Manatees in Florida

So they won't win any beauty contests. Florida's West Indian manatees, also known as sea cows, are enormous aquatic mammals. The average adult male is about 10 feet long and weighs in at around 1,000 pounds, so it should come as no surprise that the manatee's closest relative is the elephant. (What may surprise you, however, is the speculation that early sailor sightings of mermaids were actually manatees.) Yet despite their mass, these creatures somehow manage a sweet appeal. Their big lump of a body has wrinkly gray-brown skin, a tiny paddle-shaped tail, two little flippers, and a stubby, pug-nose face that is at once whiskery and winsome.

In spite of their giant size, sea cows are entirely harmless. In fact, they’re extremely docile. Moving very slowly, they sometimes submerge and rest, coming up for a breath of fresh air every three to five minutes. These completely herbivorous animals spend the day grazing along the floor and surface of a body of water in search of aquatic greenery. Consummate munchers, the gentle giants can eat close to 15% of their body weight in plants each day.

Male manatees take about nine years to reach adulthood, whereas females take only five. Baby manatees stay with their mothers for as long as two years.

Although sea cows have no natural enemies and can live to be 60 years old, only about 7,000 are left in Florida. Their numbers have been slowly increasing thanks to being protected by the Marine Mammal Protection Act of 1972, the federal Endangered Species Act of 1973, and the Florida Manatee Sanctuary Act of 1978. In 2016 they were moved from the endangered species list to the threatened species list. Florida waterways have manatee zones with restricted, no-wake speed limits, yet each year too many manatees are wounded and killed by watercraft and their propellers. Others die from eating fishing lines, plastic, or fishhooks; or from red tide or cold.

Manatees live in shallow, slow-moving waters, such as quiet rivers, peaceful saltwater bays, and calm coastal canals. Look for them in both coasts' Intracoastal Waterway from spring to fall. In winter the creatures search for warmer waters, heading to inland springs or even to the heated outflow of a power plant. Spotting them can be tricky. Since manatees usually travel together in a long line with their bodies mostly submerged, look for something resembling drifting coconuts. Also look for concentric circles in the water, a signal that manatees are about to surface.

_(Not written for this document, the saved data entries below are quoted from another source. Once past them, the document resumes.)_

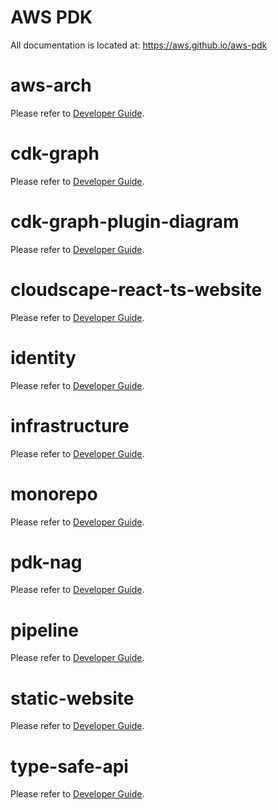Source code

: # AWS PDK

All documentation is located at: https://aws.github.io/aws-pdk

# aws-arch

Please refer to [Developer Guide](./docs/developer_guides/aws-arch/index.md).

# cdk-graph

Please refer to [Developer Guide](./docs/developer_guides/cdk-graph/index.md).

# cdk-graph-plugin-diagram

Please refer to [Developer Guide](./docs/developer_guides/cdk-graph-plugin-diagram/index.md).

# cloudscape-react-ts-website

Please refer to [Developer Guide](./docs/developer_guides/cloudscape-react-ts-website/index.md).

# identity

Please refer to [Developer Guide](./docs/developer_guides/identity/index.md).

# infrastructure

Please refer to [Developer Guide](./docs/developer_guides/infrastructure/index.md).

# monorepo

Please refer to [Developer Guide](./docs/developer_guides/monorepo/index.md).

# pdk-nag

Please refer to [Developer Guide](./docs/developer_guides/pdk-nag/index.md).

# pipeline

Please refer to [Developer Guide](./docs/developer_guides/pipeline/index.md).

# static-website

Please refer to [Developer Guide](./docs/developer_guides/static-website/index.md).

# type-safe-api

Please refer to [Developer Guide](./docs/developer_guides/type-safe-api/index.md).
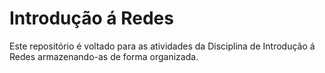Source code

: # Introdução á Redes
Este repositório é voltado para as atividades da Disciplina de Introdução á Redes armazenando-as de forma organizada.
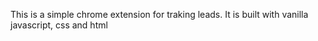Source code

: This is a simple chrome extension for traking leads. It is built with vanilla javascript, css and html
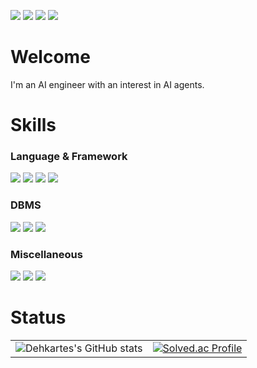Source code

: <a href="https://github.com/dehkartes/" target="_blank"><img src="https://img.shields.io/badge/Github-181717?style=flat-square&logo=GitHub&logoColor=FFFFFF"/></a>
<a href="https://dehkartes.github.io/" target="_blank"><img src="https://img.shields.io/badge/Tech%20Blog-000000?style=flat-square&logo=github"/></a>
<a href="https://www.nexusmods.com/users/38128390" target="_blank"><img src="https://img.shields.io/badge/NexusMods-FF9900?style=flat-square&logo=Bath ASU&logoColor=FFFFFF"/></a>
<a href="https://hhpluscertificateofcompletion.oopy.io/"><img src="https://static.spartacodingclub.kr/hanghae99/plus/completion/badge_black.svg" /></a>
# Welcome
I'm an AI engineer with an interest in AI agents.
# Skills
### Language & Framework
<a><img src="https://img.shields.io/badge/Python-3776AB?style=flat-square&logo=python&logoColor=FFFFFF"/></a>
<a><img src="https://img.shields.io/badge/C++-00599C?style=flat-square&logo=cplusplus&logoColor=FFFFFF"/></a>
<a><img src="https://img.shields.io/badge/LangChain-1D3C3E?style=flat-square&logo=langchain&logoColor=FFFFFF"/></a>
<a><img src="https://img.shields.io/badge/%F0%9F%A4%97-Transformers-yellow?style=flat-square&logoColor=FFFFFF"/></a>
### DBMS
<a><img src="https://img.shields.io/badge/MSSQL-CC2927?style=flat-square&logo=microsoftsqlserver&logoColor=FFFFFF"/></a>
<a><img src="https://img.shields.io/badge/Oracle-F80000?style=flat-square&logo=oracle&logoColor=FFFFFF"/></a>
<a><img src="https://img.shields.io/badge/Redis-CC2927?style=flat-square&logo=redis&logoColor=FFFFFF"/></a>
### Miscellaneous
<a><img src="https://img.shields.io/badge/Git-F05032?style=flat-square&logo=git&logoColor=FFFFFF"/></a>
<a><img src="https://img.shields.io/badge/Creation Kit-181717?style=flat-square&logo=ipfs&logoColor=FFFFFF"/></a>
<a><img src="https://img.shields.io/badge/Unity-181717?style=flat-square&logo=unity&logoColor=FFFFFF"/></a>
# Status
<table width="100%">
  <tr>
    <td align="center">
      <img align="center" src="https://github-readme-stats.vercel.app/api?username=Dehkartes&show_icons=true&theme=apprentice" alt="Dehkartes's GitHub stats" />
    </td>
    <td>
  <a href="https://solved.ac/hsj3925/">
    <img align="center" src="http://mazassumnida.wtf/api/v2/generate_badge?boj=hsj3925" alt="Solved.ac Profile" />
  </a>
    </td>
  </tr>
</table>
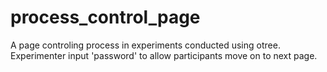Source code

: # process_control_page
A page controling process in experiments conducted using otree. Experimenter input 'password' to allow participants move on to next page.

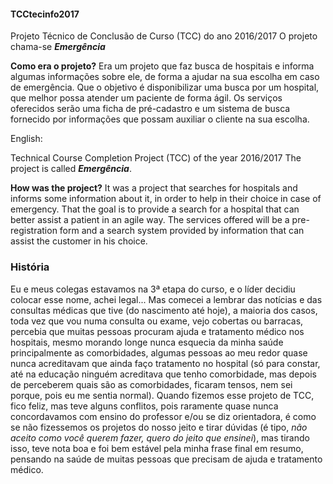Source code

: #### TCCtecinfo2017
Projeto Técnico de Conclusão de Curso (TCC) do ano  2016/2017
O projeto chama-se ***Emergência***

**Como era o projeto?**
Era um projeto que faz busca de hospitais e informa algumas informações sobre ele, de forma a ajudar na sua escolha em caso de emergência.
Que o objetivo é disponibilizar uma busca por um hospital, que melhor possa atender um paciente de forma ágil. Os serviços oferecidos serão uma ficha de pré-cadastro e um sistema de busca fornecido por informações que possam auxiliar o cliente na sua escolha.

English:

Technical Course Completion Project (TCC) of the year 2016/2017 The project is called ***Emergência***.

**How was the project?**
It was a project that searches for hospitals and informs some information about it, in order to help in their choice in case of emergency. That the goal is to provide a search for a hospital that can better assist a patient in an agile way. The services offered will be a pre-registration form and a search system provided by information that can assist the customer in his choice.

### História

Eu e meus colegas estavamos na 3ª etapa do curso, e o líder decidiu colocar esse nome, achei legal... Mas comecei a lembrar das notícias e das consultas médicas que tive (do nascimento até hoje), a maioria dos casos, toda vez que vou numa consulta ou exame, vejo cobertas ou barracas, percebia que muitas pessoas procuram ajuda e tratamento médico nos hospitais, mesmo morando longe nunca esquecia da minha saúde principalmente as comorbidades, algumas pessoas ao meu redor quase nunca acreditavam que ainda faço tratamento no hospital (só para constar, até na educação ninguém acreditava que tenho comorbidade, mas depois de perceberem quais são as comorbidades, ficaram tensos, nem sei porque, pois eu me sentia normal).
Quando fizemos esse projeto de TCC, fico feliz, mas teve alguns conflitos, pois raramente quase nunca concordavamos com ensino do professor e/ou se diz orientadora, é como se não fizessemos os projetos do nosso jeito e tirar dúvidas (é tipo, *não aceito como você querem fazer, quero do jeito que ensinei*), mas tirando isso, teve nota boa e foi bem estável pela minha frase final em resumo, pensando na saúde de muitas pessoas que precisam de ajuda e tratamento médico.
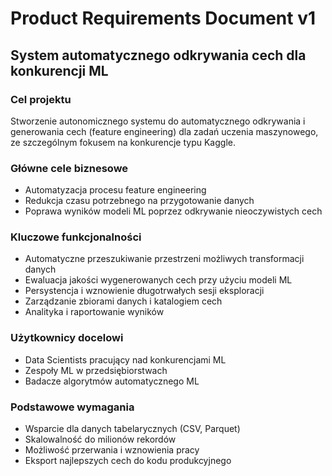 # Product Requirements Document v1
## System automatycznego odkrywania cech dla konkurencji ML

### Cel projektu
Stworzenie autonomicznego systemu do automatycznego odkrywania i generowania cech (feature engineering) dla zadań uczenia maszynowego, ze szczególnym fokusem na konkurencje typu Kaggle.

### Główne cele biznesowe
- Automatyzacja procesu feature engineering
- Redukcja czasu potrzebnego na przygotowanie danych
- Poprawa wyników modeli ML poprzez odkrywanie nieoczywistych cech

### Kluczowe funkcjonalności
- Automatyczne przeszukiwanie przestrzeni możliwych transformacji danych
- Ewaluacja jakości wygenerowanych cech przy użyciu modeli ML
- Persystencja i wznowienie długotrwałych sesji eksploracji
- Zarządzanie zbiorami danych i katalogiem cech
- Analityka i raportowanie wyników

### Użytkownicy docelowi
- Data Scientists pracujący nad konkurencjami ML
- Zespoły ML w przedsiębiorstwach
- Badacze algorytmów automatycznego ML

### Podstawowe wymagania
- Wsparcie dla danych tabelarycznych (CSV, Parquet)
- Skalowalność do milionów rekordów
- Możliwość przerwania i wznowienia pracy
- Eksport najlepszych cech do kodu produkcyjnego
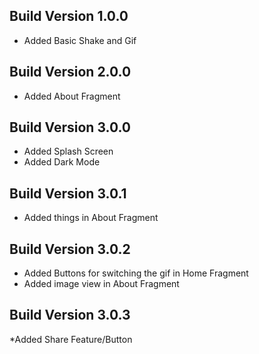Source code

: ## Build Version 1.0.0
* Added Basic Shake and Gif

## Build Version 2.0.0
* Added About Fragment

## Build Version 3.0.0
* Added Splash Screen
* Added Dark Mode

## Build Version 3.0.1
* Added things in About Fragment

## Build Version 3.0.2
* Added Buttons for switching the gif in Home Fragment
* Added image view in About Fragment

## Build Version 3.0.3
*Added Share Feature/Button

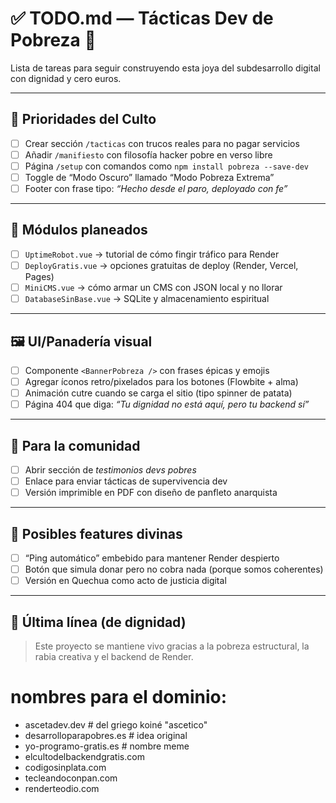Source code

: # ✅ TODO.md — Tácticas Dev de Pobreza 🥖

Lista de tareas para seguir construyendo esta joya del subdesarrollo digital con dignidad y cero euros.

---

## 🎯 Prioridades del Culto

- [ ] Crear sección `/tacticas` con trucos reales para no pagar servicios
- [ ] Añadir `/manifiesto` con filosofía hacker pobre en verso libre
- [ ] Página `/setup` con comandos como `npm install pobreza --save-dev`
- [ ] Toggle de “Modo Oscuro” llamado “Modo Pobreza Extrema”
- [ ] Footer con frase tipo: _“Hecho desde el paro, deployado con fe”_

---

## 💸 Módulos planeados

- [ ] `UptimeRobot.vue` → tutorial de cómo fingir tráfico para Render
- [ ] `DeployGratis.vue` → opciones gratuitas de deploy (Render, Vercel, Pages)
- [ ] `MiniCMS.vue` → cómo armar un CMS con JSON local y no llorar
- [ ] `DatabaseSinBase.vue` → SQLite y almacenamiento espiritual

---

## 🖼️ UI/Panadería visual

- [ ] Componente `<BannerPobreza />` con frases épicas y emojis
- [ ] Agregar íconos retro/pixelados para los botones (Flowbite + alma)
- [ ] Animación cutre cuando se carga el sitio (tipo spinner de patata)
- [ ] Página 404 que diga: _“Tu dignidad no está aquí, pero tu backend sí”_

---

## 🧪 Para la comunidad

- [ ] Abrir sección de _testimonios devs pobres_
- [ ] Enlace para enviar tácticas de supervivencia dev
- [ ] Versión imprimible en PDF con diseño de panfleto anarquista

---

## 🔮 Posibles features divinas

- [ ] “Ping automático” embebido para mantener Render despierto
- [ ] Botón que simula donar pero no cobra nada (porque somos coherentes)
- [ ] Versión en Quechua como acto de justicia digital

---

## 🙏 Última línea (de dignidad)

> Este proyecto se mantiene vivo gracias a la pobreza estructural, la rabia creativa y el backend de Render.

# nombres para el dominio:

- ascetadev.dev # del griego koiné "ascetico"
- desarrolloparapobres.es # idea original
- yo-programo-gratis.es # nombre meme
- elcultodelbackendgratis.com
- codigosinplata.com
- tecleandoconpan.com
- renderteodio.com
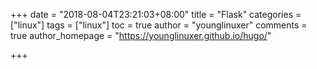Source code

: +++
date = "2018-08-04T23:21:03+08:00"
title = "Flask"
categories = ["linux"]
tags = ["linux"]
toc = true
author = "younglinuxer"
comments = true
author_homepage =  "https://younglinuxer.github.io/hugo/"

+++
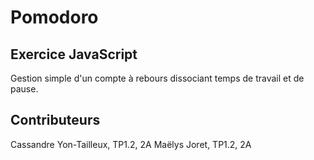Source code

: # Pomodoro
## Exercice JavaScript
Gestion simple d'un compte à rebours dissociant temps de travail et de pause.

## Contributeurs
Cassandre Yon-Tailleux, TP1.2, 2A
Maëlys Joret, TP1.2, 2A
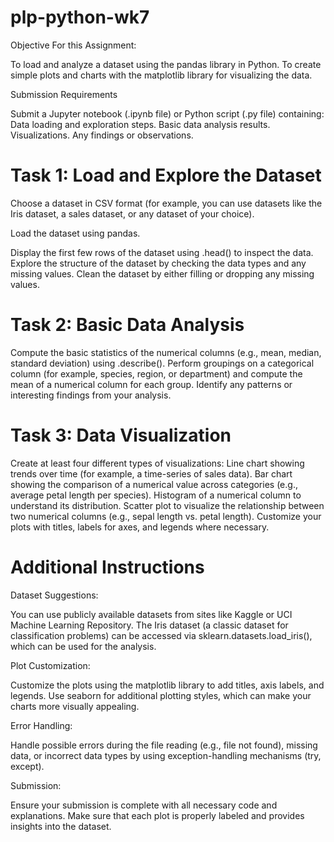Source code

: # plp-python-wk7

Objective For this Assignment:

To load and analyze a dataset using the pandas library in Python.
To create simple plots and charts with the matplotlib library for visualizing the data.



Submission Requirements

Submit a Jupyter notebook (.ipynb file) or Python script (.py file) containing:
Data loading and exploration steps.
Basic data analysis results.
Visualizations.
Any findings or observations.


# Task 1: Load and Explore the Dataset
Choose a dataset in CSV format (for example, you can use datasets like the Iris dataset, a sales dataset, or any dataset of your choice).

Load the dataset using pandas.

Display the first few rows of the dataset using .head() to inspect the data.
Explore the structure of the dataset by checking the data types and any missing values.
Clean the dataset by either filling or dropping any missing values.

# Task 2: Basic Data Analysis
Compute the basic statistics of the numerical columns (e.g., mean, median, standard deviation) using .describe().
Perform groupings on a categorical column (for example, species, region, or department) and compute the mean of a numerical column for each group.
Identify any patterns or interesting findings from your analysis.

# Task 3: Data Visualization
Create at least four different types of visualizations:
Line chart showing trends over time (for example, a time-series of sales data).
Bar chart showing the comparison of a numerical value across categories (e.g., average petal length per species).
Histogram of a numerical column to understand its distribution.
Scatter plot to visualize the relationship between two numerical columns (e.g., sepal length vs. petal length).
Customize your plots with titles, labels for axes, and legends where necessary.



# Additional Instructions

Dataset Suggestions:

You can use publicly available datasets from sites like Kaggle or UCI Machine Learning Repository.
The Iris dataset (a classic dataset for classification problems) can be accessed via sklearn.datasets.load_iris(), which can be used for the analysis.

Plot Customization:

Customize the plots using the matplotlib library to add titles, axis labels, and legends.
Use seaborn for additional plotting styles, which can make your charts more visually appealing.

Error Handling:

Handle possible errors during the file reading (e.g., file not found), missing data, or incorrect data types by using exception-handling mechanisms (try, except).

Submission:

Ensure your submission is complete with all necessary code and explanations. Make sure that each plot is properly labeled and provides insights into the dataset.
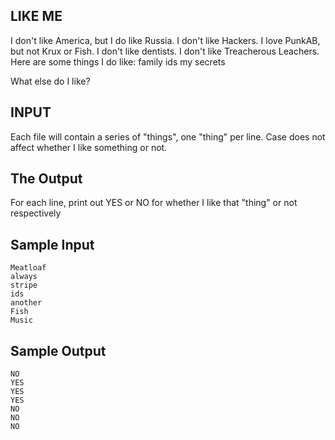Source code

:<!-- RATING: MEDIUM -->
<!-- NAME: LIKE ME MEDIUM -->
## LIKE ME

I don't like America, but I do like Russia.
I don't like Hackers.
I love PunkAB, but not Krux or Fish.
I don't like dentists. I don't like Treacherous Leachers.
Here are some things I do like:
family
ids
my secrets

What else do I like?

## INPUT
Each file will contain a series of "things", one "thing" per line. Case does not affect whether I like something or not.

## The Output
For each line, print out YES or NO for whether I like that "thing" or not respectively

## Sample Input
	Meatloaf
	always
	stripe
	ids
	another
	Fish
	Music

## Sample Output
	NO
	YES
	YES
	YES
	NO
	NO
	NO

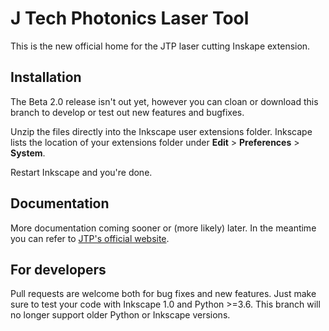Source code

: # J Tech Photonics Laser Tool

This is the new official home for the JTP laser cutting Inskape extension.


## Installation

The Beta 2.0 release isn't out yet, however you can cloan or download this branch to develop or test out new features and bugfixes.

Unzip the files directly into the Inkscape user extensions folder. Inkscape lists the location of your extensions folder under **Edit** > **Preferences** > **System**.

Restart Inkscape and you're done.


## Documentation

More documentation coming sooner or (more likely) later. In the meantime you can refer to [JTP's official website](https://jtechphotonics.com/?page_id=2012).


## For developers

Pull requests are welcome both for bug fixes and new features. Just make sure to test your code with Inkscape 1.0 and Python >=3.6. This branch will no longer support older Python or Inkscape versions.
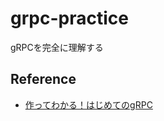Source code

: # grpc-practice
gRPCを完全に理解する

## Reference
- [作ってわかる！はじめてのgRPC](https://zenn.dev/hsaki/books/golang-grpc-starting)
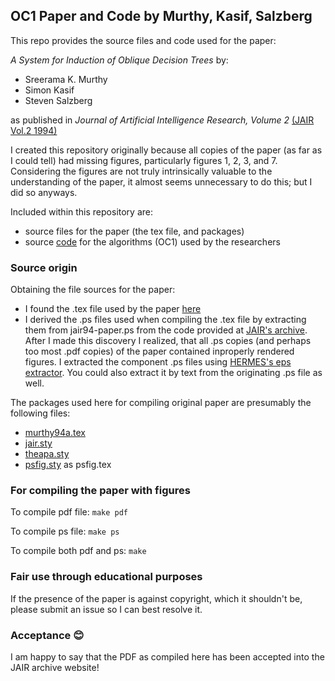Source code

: ## OC1 Paper and Code by Murthy, Kasif, Salzberg

This repo provides the source files and code used for the paper:

*A System for Induction of Oblique Decision Trees* by:
+ Sreerama K. Murthy
+ Simon Kasif
+ Steven Salzberg

as published in *Journal of Artificial Intelligence Research, Volume 2* [(JAIR Vol.2 1994)](https://www.jair.org/index.php/jair/article/view/10121)

I created this repository originally because all copies of the paper (as far as I could tell) had missing figures, particularly figures 1, 2, 3, and 7. Considering the figures are not truly intrinsically valuable to the understanding of the paper, it almost seems unnecessary to do this; but I did so anyways.

Included within this repository are:
+ source files for the paper (the tex file, and packages)
+ source [code](src/code/version3/) for the algorithms (OC1) used by the researchers

### Source origin

Obtaining the file sources for the paper:
+ I found the .tex file used by the paper [here](https://www-ai.cs.tu-dortmund.de/DOKUMENTE/JAIR/volume2/sources/murthy94a.tex.gz)
+ I derived the .ps files used when compiling the .tex file by extracting them from jair94-paper.ps from the code provided at [JAIR's archive](https://doi.org/10.1613/jair.63). After I made this discovery I realized, that all .ps copies (and perhaps too most .pdf copies) of the paper contained inproperly rendered figures. I extracted the component .ps files using [HERMES's eps extractor](http://www-hermes.desy.de/notes/extras/extract-eps). You could also extract it by text from the originating .ps file as well.

The packages used here for compiling original paper are presumably the following files:
+ [murthy94a.tex](https://www-ai.cs.tu-dortmund.de/DOKUMENTE/JAIR/volume2/sources/murthy94a.tex.gz)
+ [jair.sty](http://www.cs.cmu.edu/Groups//AI/pubs/journals/jair/information/format/jair.sty)
+ [theapa.sty](http://tug.ctan.org/tex-archive/macros/latex209/contrib/theapa/theapa.sty)
+ [psfig.sty](http://ctan.math.utah.edu/ctan/tex-archive/graphics/psfig/psfig.sty) as psfig.tex


### For compiling the paper with figures

To compile pdf file: `make pdf`

To compile ps file: `make ps` 

To compile both pdf and ps: `make`

### Fair use through educational purposes

If the presence of the paper is against copyright, which it shouldn't be, please submit an issue so I can best resolve it.

### Acceptance :blush:
I am happy to say that the PDF as compiled here has been accepted into the JAIR archive website!
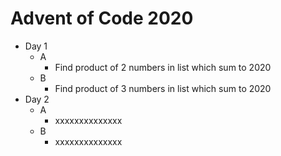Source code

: # Advent of Code 2020

- Day 1
  - A
    - Find product of 2 numbers in list which sum to 2020
  - B
    - Find product of 3 numbers in list which sum to 2020
- Day 2
  - A
    - xxxxxxxxxxxxxx
  - B
    - xxxxxxxxxxxxxx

Several organizations are intent on helping manatees. The Save the Manatee Club, which operates under the auspices of the U.S. Fish and Wildlife Service, welcomes new members. If you choose to "adopt" a sea cow, you'll receive a picture of "your" manatee, a little history about him or her, a handbook about manatees, and a certificate of adoption. A newsletter includes periodic updates about your adoptee.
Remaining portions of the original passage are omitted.